Somme toute, si la garnison du fort ne comprenait qu’une vingtaine d’agents, américains pour la plupart, avec quelques Indiens à leur service, les indigènes se comptaient par centaines aux abords du Youkon.

C’est là, en effet, sur un point central de l’Alaska, que se tient le marché le plus suivi pour le trafic des pelleteries et des fourrures. Là s’agglomèrent les tribus diverses de la province, les Kotcho-a-Koutchins, les An-Koutchins, les Tatanchocks, les Tananas, et principalement ces Indiens qui composent la peuplade la plus importante de la contrée, les Co-Youkons, limitrophes du grand fleuve.

On le voit, la situation du fort est très avantageuse pour l’échange des marchandises, puisqu’il s’élève dans l’angle que forme le Youkon au confluent de la Porcupine. Là, le fleuve se subdivise en cinq canaux, qui permettent aux trafiquants de pénétrer plus facilement à l’intérieur du territoire et de commercer même avec les Esquimaux par le cours du Mackenzie.

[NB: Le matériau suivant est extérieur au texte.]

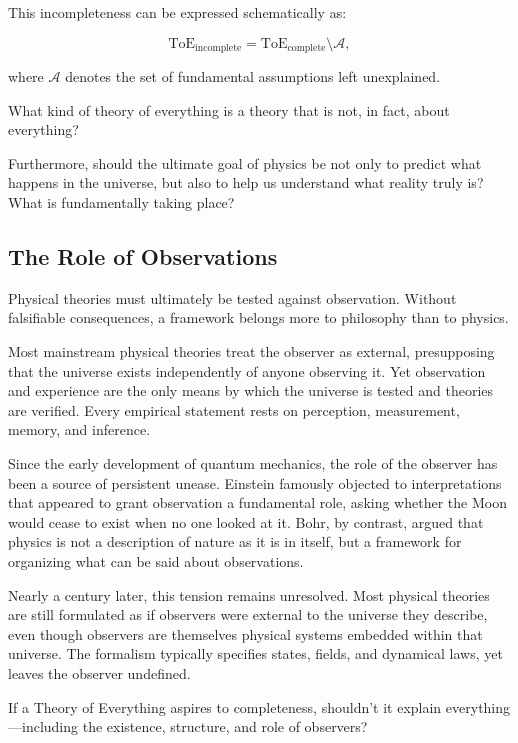This incompleteness can be expressed schematically as:

\[
\text{ToE}_{\text{incomplete}} = \text{ToE}_{\text{complete}} \setminus \mathcal{A},
\]

where $\mathcal{A}$ denotes the set of fundamental assumptions left unexplained.

What kind of theory of everything is a theory that is not, in fact, about everything?

Furthermore, should the ultimate goal of physics be not only to predict what happens in the universe, but also to help us understand what reality truly is? What is fundamentally taking place?



\subsection*{The Role of Observations}

Physical theories must ultimately be tested against observation. Without falsifiable consequences, a framework belongs more to philosophy than to physics.

Most mainstream physical theories treat the observer as external, presupposing that the universe exists independently of anyone observing it. Yet observation and experience are the only means by which the universe is tested and theories are verified. Every empirical statement rests on perception, measurement, memory, and inference.

Since the early development of quantum mechanics, the role of the observer has been a source of persistent unease. Einstein famously objected to interpretations that appeared to grant observation a fundamental role, asking whether the Moon would cease to exist when no one looked at it. Bohr, by contrast, argued that physics is not a description of nature as it is in itself, but a framework for organizing what can be said about observations.

Nearly a century later, this tension remains unresolved. Most physical theories are still formulated as if observers were external to the universe they describe, even though observers are themselves physical systems embedded within that universe. The formalism typically specifies states, fields, and dynamical laws, yet leaves the observer undefined.

If a Theory of Everything aspires to completeness, shouldn't it explain everything—including the existence, structure, and role of observers?



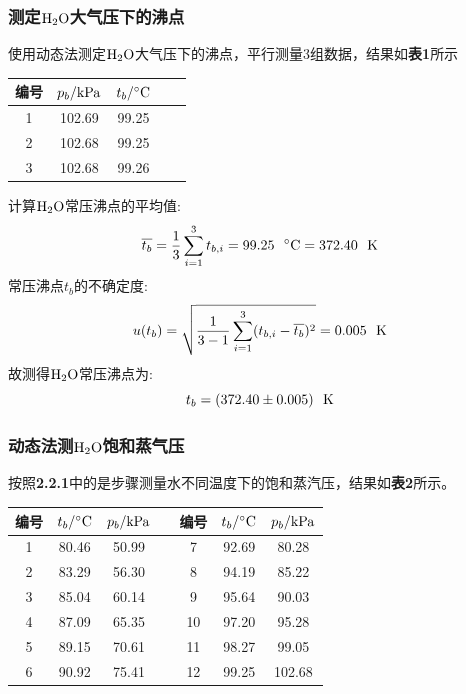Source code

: \documentclass[12pt]{article}
\begin{document}
		 	\subsubsection{测定$\rm H_{2}O$大气压下的沸点}
			 使用动态法测定$\rm H_{2}O$大气压下的沸点，平行测量3组数据，结果如\textbf{表1}所示\par
			 \begin{table}[h]
				\centering
				\begin{tabular}{ccccc}
					\toprule
					编号 & $p_{b}/{\rm kPa}$& $t_{b}/{\rm ^{\circ}C}$ \\
					\midrule
					1 & 102.69 & 99.25\\
					2 & 102.68 & 99.25\\
					3 & 102.68 & 99.26\\
					\bottomrule
				\end{tabular}
			\end{table}
			\par
			计算$\rm H_{2}O$常压沸点的平均值:
			$$
				\overline{t_{b}}=\frac{1}{3}\sum_{i=1}^{3}t_{b,i}=99.25\ \ {\rm ^{\circ}C}= 372.40\ \ {\rm K}
			$$
			常压沸点$t_{b}$的不确定度:
			$$
				u(t_{b})=\sqrt{\frac{1}{3-1}\sum_{i=1}^{3}(t_{b,i}-\overline{t_{b}})^{2}}=0.005\ \ {\rm K}
			$$
			故测得$\rm H_{2}O$常压沸点为:
			$$
				t_{b}=(372.40\pm 0.005)\ \ {\rm K}
			$$
			\par
 			\subsubsection{动态法测$\rm H_{2}O$饱和蒸气压}
			按照\textbf{2.2.1}中的是步骤测量水不同温度下的饱和蒸汽压，结果如\textbf{表2}所示。
			\begin{table}[h]
				\centering
				\begin{tabular}{ccccccc}
					\toprule
					编号 & $t_{b}/{\rm ^{\circ}C}$& $p_{b}/{\rm kPa}$ &&编号 & $t_{b}/{\rm ^{\circ}C}$ & $p_{b}/{\rm kPa}$  \\
					\midrule
					1  & 80.46 & 50.99 &&7& 92.69 & 80.28\\
					2  & 83.29 & 56.30 &&8& 94.19 & 85.22 \\
					3  & 85.04 & 60.14 &&9& 95.64 & 90.03\\
					4  & 87.09 & 65.35 &&10& 97.20 & 95.28  \\
					5  & 89.15 & 70.61 &&11& 98.27 & 99.05 \\
					6  & 90.92 & 75.41 &&12& 99.25 & 102.68 \\
					\bottomrule
				\end{tabular}
			\end{table}
\end{document}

Aussi ce réseau liquide est-il sillonné d’embarcations qui le descendent ou le remontent, surtout nombre de ces « baïdars », sortes de légers esquifs en peau huilée, dont on graisse les coutures pour les rendre plus étanches. C’est à bord de ces fragiles bateaux que les Indiens se hasardent en des trajets considérables, n’étant point gênés, d’ailleurs, de les transporter sur leurs épaules, lorsque quelque rapide ou quelque barrage vient mettre obstacle à la navigation.

Toutefois, ces embarcations ne peuvent servir que trois mois au plus. Pendant le reste de l’année, les eaux sont emprisonnées sous une épaisse carapace glacée. Alors la baïdar change de nom et s’appelle le traîneau. Ce véhicule, dont la pointe, recourbée comme une proue d’embarcation, est maintenue par des courroies en peau d’élan, étant attelé de chiens ou de rennes, se manœuvre très rapidement. Quant aux piétons, avec leurs longues raquettes aux pieds, ils se déplacent plus vite encore.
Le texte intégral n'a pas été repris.